Among the entries below, take the line with "type of the returned collection." and the line with "the result class", and output them and every line between them exactly, with nothing else.
BEGIN
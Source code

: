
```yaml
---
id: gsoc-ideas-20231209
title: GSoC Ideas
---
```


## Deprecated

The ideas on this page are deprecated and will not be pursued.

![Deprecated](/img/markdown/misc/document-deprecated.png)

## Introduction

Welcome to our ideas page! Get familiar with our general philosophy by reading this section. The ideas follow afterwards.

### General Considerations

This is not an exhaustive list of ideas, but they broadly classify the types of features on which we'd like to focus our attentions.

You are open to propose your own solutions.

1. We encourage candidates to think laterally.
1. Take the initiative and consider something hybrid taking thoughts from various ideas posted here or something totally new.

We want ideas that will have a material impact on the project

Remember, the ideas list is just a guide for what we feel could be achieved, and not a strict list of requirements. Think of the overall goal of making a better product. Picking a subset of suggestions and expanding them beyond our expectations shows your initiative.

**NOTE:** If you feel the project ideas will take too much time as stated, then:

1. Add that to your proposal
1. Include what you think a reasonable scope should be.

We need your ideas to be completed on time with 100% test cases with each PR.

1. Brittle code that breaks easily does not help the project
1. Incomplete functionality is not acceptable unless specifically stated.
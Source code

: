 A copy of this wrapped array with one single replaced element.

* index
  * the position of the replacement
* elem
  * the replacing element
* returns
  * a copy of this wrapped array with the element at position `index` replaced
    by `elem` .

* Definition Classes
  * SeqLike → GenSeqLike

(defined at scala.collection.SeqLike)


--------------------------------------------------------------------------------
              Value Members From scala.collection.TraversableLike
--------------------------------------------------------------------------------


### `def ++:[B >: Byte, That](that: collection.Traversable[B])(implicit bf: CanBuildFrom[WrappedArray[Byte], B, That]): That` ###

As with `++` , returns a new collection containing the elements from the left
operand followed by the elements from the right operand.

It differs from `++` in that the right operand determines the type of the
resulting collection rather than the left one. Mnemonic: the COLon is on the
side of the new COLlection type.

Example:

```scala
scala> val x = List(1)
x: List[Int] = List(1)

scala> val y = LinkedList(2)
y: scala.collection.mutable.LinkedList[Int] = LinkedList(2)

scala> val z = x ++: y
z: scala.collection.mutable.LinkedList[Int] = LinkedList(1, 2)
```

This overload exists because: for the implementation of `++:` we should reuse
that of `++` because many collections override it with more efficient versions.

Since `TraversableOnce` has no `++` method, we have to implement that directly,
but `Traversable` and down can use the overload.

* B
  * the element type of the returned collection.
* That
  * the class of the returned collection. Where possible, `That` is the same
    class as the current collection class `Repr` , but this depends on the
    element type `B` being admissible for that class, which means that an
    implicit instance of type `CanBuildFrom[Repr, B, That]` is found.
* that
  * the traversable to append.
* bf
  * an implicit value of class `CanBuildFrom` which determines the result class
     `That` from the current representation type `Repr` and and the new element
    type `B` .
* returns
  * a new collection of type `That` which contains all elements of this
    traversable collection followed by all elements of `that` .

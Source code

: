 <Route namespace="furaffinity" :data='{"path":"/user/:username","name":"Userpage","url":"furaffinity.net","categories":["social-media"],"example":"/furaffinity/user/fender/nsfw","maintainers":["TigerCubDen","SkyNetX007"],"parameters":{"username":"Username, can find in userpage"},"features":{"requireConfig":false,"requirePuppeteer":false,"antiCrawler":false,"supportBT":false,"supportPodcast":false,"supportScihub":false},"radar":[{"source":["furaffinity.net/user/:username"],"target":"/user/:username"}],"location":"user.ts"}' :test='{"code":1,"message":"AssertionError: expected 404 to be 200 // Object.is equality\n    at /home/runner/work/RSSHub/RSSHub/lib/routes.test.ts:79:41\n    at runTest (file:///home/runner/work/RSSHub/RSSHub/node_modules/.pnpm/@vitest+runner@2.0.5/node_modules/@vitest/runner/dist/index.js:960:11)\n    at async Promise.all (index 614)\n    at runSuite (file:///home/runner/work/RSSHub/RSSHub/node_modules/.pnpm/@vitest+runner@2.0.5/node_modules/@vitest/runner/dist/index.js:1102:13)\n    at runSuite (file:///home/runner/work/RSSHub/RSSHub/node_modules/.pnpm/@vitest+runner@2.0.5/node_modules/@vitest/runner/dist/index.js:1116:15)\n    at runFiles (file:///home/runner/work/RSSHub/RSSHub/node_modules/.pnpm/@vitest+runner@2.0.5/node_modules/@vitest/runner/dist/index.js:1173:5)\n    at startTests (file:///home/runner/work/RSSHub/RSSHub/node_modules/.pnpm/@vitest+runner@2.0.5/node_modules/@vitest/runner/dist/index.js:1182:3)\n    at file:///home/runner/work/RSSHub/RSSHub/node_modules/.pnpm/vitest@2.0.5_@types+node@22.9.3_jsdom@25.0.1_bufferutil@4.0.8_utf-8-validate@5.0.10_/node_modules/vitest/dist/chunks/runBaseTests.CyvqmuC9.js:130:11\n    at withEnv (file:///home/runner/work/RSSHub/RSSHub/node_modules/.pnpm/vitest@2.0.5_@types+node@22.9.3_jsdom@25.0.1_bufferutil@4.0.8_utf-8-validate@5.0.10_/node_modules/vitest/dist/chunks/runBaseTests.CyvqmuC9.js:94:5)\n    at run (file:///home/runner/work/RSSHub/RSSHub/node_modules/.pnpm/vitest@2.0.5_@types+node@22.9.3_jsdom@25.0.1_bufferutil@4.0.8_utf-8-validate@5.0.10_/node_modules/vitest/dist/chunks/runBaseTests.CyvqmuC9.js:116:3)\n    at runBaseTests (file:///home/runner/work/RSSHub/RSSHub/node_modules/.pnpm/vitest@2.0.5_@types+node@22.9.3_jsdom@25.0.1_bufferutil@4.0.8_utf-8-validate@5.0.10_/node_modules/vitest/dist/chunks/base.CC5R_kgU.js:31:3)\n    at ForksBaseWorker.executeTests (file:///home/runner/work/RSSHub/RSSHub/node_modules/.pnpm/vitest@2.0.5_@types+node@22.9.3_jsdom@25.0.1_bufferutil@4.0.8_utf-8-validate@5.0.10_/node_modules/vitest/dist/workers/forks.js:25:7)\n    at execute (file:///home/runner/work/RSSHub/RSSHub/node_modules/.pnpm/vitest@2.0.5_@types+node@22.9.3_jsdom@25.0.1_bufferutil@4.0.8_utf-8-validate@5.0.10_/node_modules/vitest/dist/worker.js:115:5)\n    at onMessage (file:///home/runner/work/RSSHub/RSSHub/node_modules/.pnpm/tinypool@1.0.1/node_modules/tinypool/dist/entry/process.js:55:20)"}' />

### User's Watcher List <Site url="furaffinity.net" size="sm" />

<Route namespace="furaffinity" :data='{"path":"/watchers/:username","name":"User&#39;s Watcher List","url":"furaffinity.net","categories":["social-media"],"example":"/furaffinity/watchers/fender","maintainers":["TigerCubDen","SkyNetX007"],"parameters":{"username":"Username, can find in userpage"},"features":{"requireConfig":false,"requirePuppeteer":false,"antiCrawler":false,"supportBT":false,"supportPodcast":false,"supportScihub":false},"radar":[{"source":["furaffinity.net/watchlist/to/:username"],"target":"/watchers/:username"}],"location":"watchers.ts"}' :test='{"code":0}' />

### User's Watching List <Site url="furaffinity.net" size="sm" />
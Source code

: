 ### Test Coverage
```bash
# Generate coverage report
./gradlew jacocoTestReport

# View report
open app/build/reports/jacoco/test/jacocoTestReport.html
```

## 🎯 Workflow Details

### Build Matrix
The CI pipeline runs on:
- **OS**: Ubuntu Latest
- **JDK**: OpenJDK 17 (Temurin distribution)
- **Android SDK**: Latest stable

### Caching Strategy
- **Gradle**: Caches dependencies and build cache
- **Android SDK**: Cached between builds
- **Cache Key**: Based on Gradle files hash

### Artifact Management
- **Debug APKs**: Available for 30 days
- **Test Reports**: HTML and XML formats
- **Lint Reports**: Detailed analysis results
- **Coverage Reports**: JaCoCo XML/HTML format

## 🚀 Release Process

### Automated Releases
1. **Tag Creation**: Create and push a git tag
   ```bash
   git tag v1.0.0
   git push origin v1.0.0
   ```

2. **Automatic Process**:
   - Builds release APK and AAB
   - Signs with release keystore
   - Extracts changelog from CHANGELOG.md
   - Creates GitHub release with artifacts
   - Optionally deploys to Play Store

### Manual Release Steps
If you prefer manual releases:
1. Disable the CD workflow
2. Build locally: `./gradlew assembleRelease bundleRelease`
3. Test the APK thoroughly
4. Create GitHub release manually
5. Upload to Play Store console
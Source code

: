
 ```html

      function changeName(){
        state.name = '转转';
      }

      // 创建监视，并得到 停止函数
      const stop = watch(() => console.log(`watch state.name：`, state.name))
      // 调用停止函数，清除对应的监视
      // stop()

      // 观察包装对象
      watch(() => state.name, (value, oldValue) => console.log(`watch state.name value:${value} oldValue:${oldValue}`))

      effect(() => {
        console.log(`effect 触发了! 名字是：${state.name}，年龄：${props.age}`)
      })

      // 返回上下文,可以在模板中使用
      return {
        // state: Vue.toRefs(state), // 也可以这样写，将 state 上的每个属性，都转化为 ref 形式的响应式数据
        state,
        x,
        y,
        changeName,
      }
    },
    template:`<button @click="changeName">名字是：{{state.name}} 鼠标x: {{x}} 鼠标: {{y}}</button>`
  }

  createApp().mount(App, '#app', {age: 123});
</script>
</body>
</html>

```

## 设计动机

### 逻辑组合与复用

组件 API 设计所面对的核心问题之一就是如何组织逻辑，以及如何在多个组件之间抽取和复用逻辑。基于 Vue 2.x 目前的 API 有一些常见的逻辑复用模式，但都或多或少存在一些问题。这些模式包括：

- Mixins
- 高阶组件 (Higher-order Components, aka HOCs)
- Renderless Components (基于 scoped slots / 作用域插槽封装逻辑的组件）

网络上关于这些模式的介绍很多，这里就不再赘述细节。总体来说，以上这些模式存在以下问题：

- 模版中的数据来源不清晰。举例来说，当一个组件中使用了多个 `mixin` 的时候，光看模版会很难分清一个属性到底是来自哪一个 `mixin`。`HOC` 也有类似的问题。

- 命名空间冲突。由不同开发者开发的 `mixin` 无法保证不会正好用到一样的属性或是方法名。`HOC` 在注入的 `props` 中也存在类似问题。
END
→ Output below
  * the element type of the returned collection.
* That
  * the class of the returned collection. Where possible, `That` is the same
    class as the current collection class `Repr` , but this depends on the
    element type `B` being admissible for that class, which means that an
    implicit instance of type `CanBuildFrom[Repr, B, That]` is found.
* that
  * the traversable to append.
* bf
  * an implicit value of class `CanBuildFrom` which determines the result class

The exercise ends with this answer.